■ Work order: The answer must be an exact copy of the records below, with every picture left out.

■ Source material:
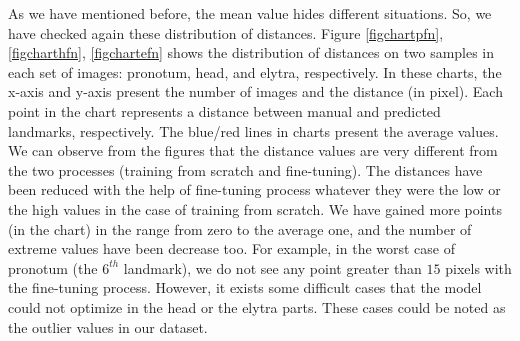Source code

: \documentclass[review]{elsarticle}
\begin{document}
As we have mentioned before, the mean value hides different situations. So, we have checked again these distribution of distances. Figure \ref{figchartpfn}, \ref{figcharthfn}, \ref{figchartefn} shows the distribution of distances on two samples in each set of images: pronotum, head, and elytra, respectively. In these charts, the x-axis and y-axis present the number of images and the distance (in pixel). Each point in the chart represents a distance between manual and predicted landmarks, respectively. The blue/red lines in charts present the average values. We can observe from the figures that the distance values are very different from the two processes (training from scratch and fine-tuning). The distances have been reduced with the help of fine-tuning process whatever they were the low or the high values in the case of training from scratch. We have gained more points (in the chart) in the range from zero to the average one, and the number of extreme values have been decrease too. For example, in the worst case of pronotum (the $6^{th}$ landmark), we do not see any point greater than $15$ pixels with the fine-tuning process. However, it exists some difficult cases that the model could not optimize in the head or the elytra parts. These cases could be noted as the outlier values in our dataset.
\end{document}
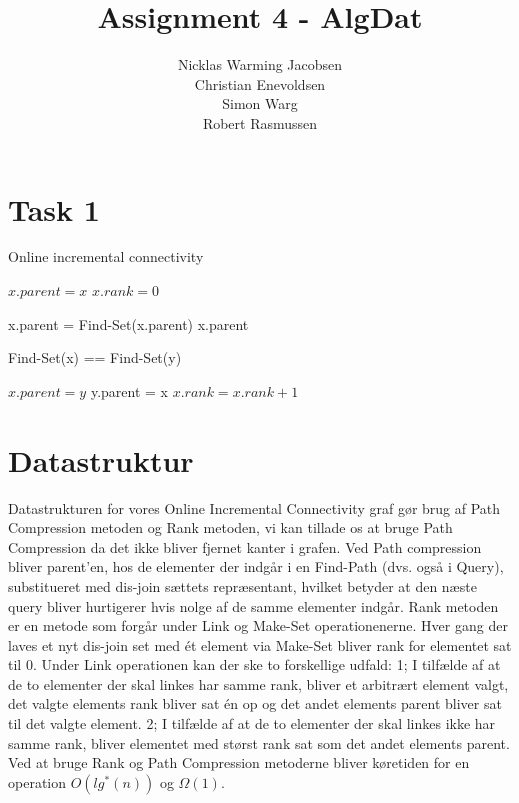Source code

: \documentclass[12pt]{article}
\title{Assignment 4 - AlgDat}
\author{Nicklas Warming Jacobsen \\Christian Enevoldsen\\Simon Warg \\Robert Rasmussen}
\begin{document}
\maketitle

\section*{Task 1}
\begin{algorithm}
 \caption{Online incremental connectivity}
 \begin{algorithmic}
        \State  {}
        \State $x.parent = x$
        \State $x.rank = 0$
        \EndFunction

        \State{}
                \State x.parent = Find-Set(x.parent)
        \EndIf
        \State \Return x.parent
        \EndFunction

        \State {}
        \State \Return Find-Set(x) == Find-Set(y)
        \EndFunction

        \State {}
                \State $x.parent = y$
        \Else
                \State y.parent = x
                        \State $x.rank = x.rank + 1$
                \EndIf
        \EndIf
        \EndFunction

\end{algorithmic}
\end{algorithm}

\section*{Datastruktur}
Datastrukturen for vores Online Incremental Connectivity graf gør brug af Path Compression metoden og Rank metoden, vi kan tillade os at bruge Path Compression  da det ikke bliver fjernet kanter i grafen. Ved Path compression bliver parent'en, hos de elementer der indgår i en Find-Path (dvs. også i Query), substitueret med dis-join sættets repræsentant, hvilket betyder at den næste query bliver hurtigerer hvis nolge af de samme elementer indgår. Rank metoden er en metode som forgår under Link og Make-Set operationenerne. Hver gang der laves et nyt dis-join set med ét element via Make-Set bliver rank for elementet sat til 0. Under Link operationen kan der ske to forskellige udfald: 1; I tilfælde af at de to elementer der skal linkes har samme rank, bliver et arbitrært element valgt, det valgte elements rank bliver sat én op og det andet elements parent bliver sat til det valgte element. 2; I tilfælde af at de to elementer der skal linkes ikke har samme rank, bliver elementet med størst rank sat som det andet elements parent.
Ved at bruge Rank og Path Compression metoderne bliver køretiden for en operation $O(lg^*(n))$ og $\Omega(1)$.
\newpage
\end{document}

■ Final answer:
Source code

: \documentclass[review]{elsarticle}
\begin{document}
As we have mentioned before, the mean value hides different situations. So, we have checked again these distribution of distances. Figure \ref{figchartpfn}, \ref{figcharthfn}, \ref{figchartefn} shows the distribution of distances on two samples in each set of images: pronotum, head, and elytra, respectively. In these charts, the x-axis and y-axis present the number of images and the distance (in pixel). Each point in the chart represents a distance between manual and predicted landmarks, respectively. The blue/red lines in charts present the average values. We can observe from the figures that the distance values are very different from the two processes (training from scratch and fine-tuning). The distances have been reduced with the help of fine-tuning process whatever they were the low or the high values in the case of training from scratch. We have gained more points (in the chart) in the range from zero to the average one, and the number of extreme values have been decrease too. For example, in the worst case of pronotum (the $6^{th}$ landmark), we do not see any point greater than $15$ pixels with the fine-tuning process. However, it exists some difficult cases that the model could not optimize in the head or the elytra parts. These cases could be noted as the outlier values in our dataset.
\end{document}
Source code

: \documentclass[12pt]{article}
\title{Assignment 4 - AlgDat}
\author{Nicklas Warming Jacobsen \\Christian Enevoldsen\\Simon Warg \\Robert Rasmussen}
\begin{document}
\maketitle

\section*{Task 1}
\begin{algorithm}
 \caption{Online incremental connectivity}
 \begin{algorithmic}
        \State  {}
        \State $x.parent = x$
        \State $x.rank = 0$
        \EndFunction

        \State{}
                \State x.parent = Find-Set(x.parent)
        \EndIf
        \State \Return x.parent
        \EndFunction

        \State {}
        \State \Return Find-Set(x) == Find-Set(y)
        \EndFunction

        \State {}
                \State $x.parent = y$
        \Else
                \State y.parent = x
                        \State $x.rank = x.rank + 1$
                \EndIf
        \EndIf
        \EndFunction

\end{algorithmic}
\end{algorithm}

\section*{Datastruktur}
Datastrukturen for vores Online Incremental Connectivity graf gør brug af Path Compression metoden og Rank metoden, vi kan tillade os at bruge Path Compression  da det ikke bliver fjernet kanter i grafen. Ved Path compression bliver parent'en, hos de elementer der indgår i en Find-Path (dvs. også i Query), substitueret med dis-join sættets repræsentant, hvilket betyder at den næste query bliver hurtigerer hvis nolge af de samme elementer indgår. Rank metoden er en metode som forgår under Link og Make-Set operationenerne. Hver gang der laves et nyt dis-join set med ét element via Make-Set bliver rank for elementet sat til 0. Under Link operationen kan der ske to forskellige udfald: 1; I tilfælde af at de to elementer der skal linkes har samme rank, bliver et arbitrært element valgt, det valgte elements rank bliver sat én op og det andet elements parent bliver sat til det valgte element. 2; I tilfælde af at de to elementer der skal linkes ikke har samme rank, bliver elementet med størst rank sat som det andet elements parent.
Ved at bruge Rank og Path Compression metoderne bliver køretiden for en operation $O(lg^*(n))$ og $\Omega(1)$.
\newpage
\end{document}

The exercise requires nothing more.